[Items from a data source]
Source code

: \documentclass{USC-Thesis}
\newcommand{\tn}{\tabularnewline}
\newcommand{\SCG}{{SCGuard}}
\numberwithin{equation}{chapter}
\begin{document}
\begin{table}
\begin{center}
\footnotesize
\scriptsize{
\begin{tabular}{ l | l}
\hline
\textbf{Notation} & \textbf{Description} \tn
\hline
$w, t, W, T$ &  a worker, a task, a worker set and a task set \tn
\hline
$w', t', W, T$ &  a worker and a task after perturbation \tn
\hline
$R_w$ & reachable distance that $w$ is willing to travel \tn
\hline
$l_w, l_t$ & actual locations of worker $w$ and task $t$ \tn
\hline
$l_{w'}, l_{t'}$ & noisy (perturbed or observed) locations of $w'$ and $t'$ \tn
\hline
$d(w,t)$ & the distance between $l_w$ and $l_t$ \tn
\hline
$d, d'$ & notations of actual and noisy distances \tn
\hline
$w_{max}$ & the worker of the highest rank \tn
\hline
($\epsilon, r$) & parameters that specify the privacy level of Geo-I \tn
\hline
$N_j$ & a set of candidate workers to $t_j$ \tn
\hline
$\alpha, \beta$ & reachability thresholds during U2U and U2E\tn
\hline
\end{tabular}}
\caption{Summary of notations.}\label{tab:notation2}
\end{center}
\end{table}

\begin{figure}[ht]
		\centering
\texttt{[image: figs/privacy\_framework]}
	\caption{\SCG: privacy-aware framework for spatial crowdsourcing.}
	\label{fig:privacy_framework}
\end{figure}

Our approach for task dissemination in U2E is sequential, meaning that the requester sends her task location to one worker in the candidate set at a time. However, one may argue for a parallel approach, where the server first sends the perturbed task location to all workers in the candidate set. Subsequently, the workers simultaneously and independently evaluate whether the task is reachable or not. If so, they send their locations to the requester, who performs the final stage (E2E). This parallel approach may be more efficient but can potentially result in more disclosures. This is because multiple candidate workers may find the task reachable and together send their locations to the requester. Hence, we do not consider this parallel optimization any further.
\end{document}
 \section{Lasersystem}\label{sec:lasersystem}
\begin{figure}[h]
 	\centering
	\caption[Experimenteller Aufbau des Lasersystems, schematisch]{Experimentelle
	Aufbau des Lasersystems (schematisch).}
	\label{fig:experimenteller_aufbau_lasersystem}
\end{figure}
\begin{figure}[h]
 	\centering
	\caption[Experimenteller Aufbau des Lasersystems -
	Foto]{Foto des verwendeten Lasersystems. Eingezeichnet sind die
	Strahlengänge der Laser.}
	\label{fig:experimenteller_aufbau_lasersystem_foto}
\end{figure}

• **Exercise details**:
An exact copy of every record above is required.

• **Reply**:
Source code

: \documentclass{USC-Thesis}
\newcommand{\tn}{\tabularnewline}
\newcommand{\SCG}{{SCGuard}}
\numberwithin{equation}{chapter}
\begin{document}
\begin{table}
\begin{center}
\footnotesize
\scriptsize{
\begin{tabular}{ l | l}
\hline
\textbf{Notation} & \textbf{Description} \tn
\hline
$w, t, W, T$ &  a worker, a task, a worker set and a task set \tn
\hline
$w', t', W, T$ &  a worker and a task after perturbation \tn
\hline
$R_w$ & reachable distance that $w$ is willing to travel \tn
\hline
$l_w, l_t$ & actual locations of worker $w$ and task $t$ \tn
\hline
$l_{w'}, l_{t'}$ & noisy (perturbed or observed) locations of $w'$ and $t'$ \tn
\hline
$d(w,t)$ & the distance between $l_w$ and $l_t$ \tn
\hline
$d, d'$ & notations of actual and noisy distances \tn
\hline
$w_{max}$ & the worker of the highest rank \tn
\hline
($\epsilon, r$) & parameters that specify the privacy level of Geo-I \tn
\hline
$N_j$ & a set of candidate workers to $t_j$ \tn
\hline
$\alpha, \beta$ & reachability thresholds during U2U and U2E\tn
\hline
\end{tabular}}
\caption{Summary of notations.}\label{tab:notation2}
\end{center}
\end{table}

\begin{figure}[ht]
		\centering
\texttt{[image: figs/privacy\_framework]}
	\caption{\SCG: privacy-aware framework for spatial crowdsourcing.}
	\label{fig:privacy_framework}
\end{figure}

Our approach for task dissemination in U2E is sequential, meaning that the requester sends her task location to one worker in the candidate set at a time. However, one may argue for a parallel approach, where the server first sends the perturbed task location to all workers in the candidate set. Subsequently, the workers simultaneously and independently evaluate whether the task is reachable or not. If so, they send their locations to the requester, who performs the final stage (E2E). This parallel approach may be more efficient but can potentially result in more disclosures. This is because multiple candidate workers may find the task reachable and together send their locations to the requester. Hence, we do not consider this parallel optimization any further.
\end{document}
 \section{Lasersystem}\label{sec:lasersystem}
\begin{figure}[h]
 	\centering
	\caption[Experimenteller Aufbau des Lasersystems, schematisch]{Experimentelle
	Aufbau des Lasersystems (schematisch).}
	\label{fig:experimenteller_aufbau_lasersystem}
\end{figure}
\begin{figure}[h]
 	\centering
	\caption[Experimenteller Aufbau des Lasersystems -
	Foto]{Foto des verwendeten Lasersystems. Eingezeichnet sind die
	Strahlengänge der Laser.}
	\label{fig:experimenteller_aufbau_lasersystem_foto}
\end{figure}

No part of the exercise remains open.